▶ _Problem to work on_
Find the string "Data" in the listing below and return each line it appears in.

▶ _Provided records_

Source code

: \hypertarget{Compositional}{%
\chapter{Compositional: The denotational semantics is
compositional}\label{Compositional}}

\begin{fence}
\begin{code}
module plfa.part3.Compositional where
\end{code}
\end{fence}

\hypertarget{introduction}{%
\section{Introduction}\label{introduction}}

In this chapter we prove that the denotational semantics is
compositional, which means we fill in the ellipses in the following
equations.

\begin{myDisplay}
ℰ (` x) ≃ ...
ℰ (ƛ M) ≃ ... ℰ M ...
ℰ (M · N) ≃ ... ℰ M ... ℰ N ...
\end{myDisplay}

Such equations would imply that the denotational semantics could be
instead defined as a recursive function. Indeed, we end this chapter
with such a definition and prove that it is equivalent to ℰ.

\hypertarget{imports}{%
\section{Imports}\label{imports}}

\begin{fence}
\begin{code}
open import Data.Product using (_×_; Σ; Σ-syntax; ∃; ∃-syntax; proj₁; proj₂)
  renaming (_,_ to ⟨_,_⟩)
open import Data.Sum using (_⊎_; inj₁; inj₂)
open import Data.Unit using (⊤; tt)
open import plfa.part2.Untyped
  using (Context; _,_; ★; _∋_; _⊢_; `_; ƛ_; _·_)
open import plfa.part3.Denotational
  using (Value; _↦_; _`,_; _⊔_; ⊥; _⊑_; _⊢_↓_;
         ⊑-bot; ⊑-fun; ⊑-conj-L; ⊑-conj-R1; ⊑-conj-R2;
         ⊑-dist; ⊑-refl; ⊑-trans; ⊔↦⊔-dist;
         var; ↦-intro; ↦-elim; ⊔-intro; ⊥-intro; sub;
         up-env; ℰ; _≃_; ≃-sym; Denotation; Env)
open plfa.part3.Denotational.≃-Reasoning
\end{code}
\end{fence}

▶ _Result of the task_
open import Data.Product using (_×_; Σ; Σ-syntax; ∃; ∃-syntax; proj₁; proj₂)
open import Data.Sum using (_⊎_; inj₁; inj₂)
open import Data.Unit using (⊤; tt)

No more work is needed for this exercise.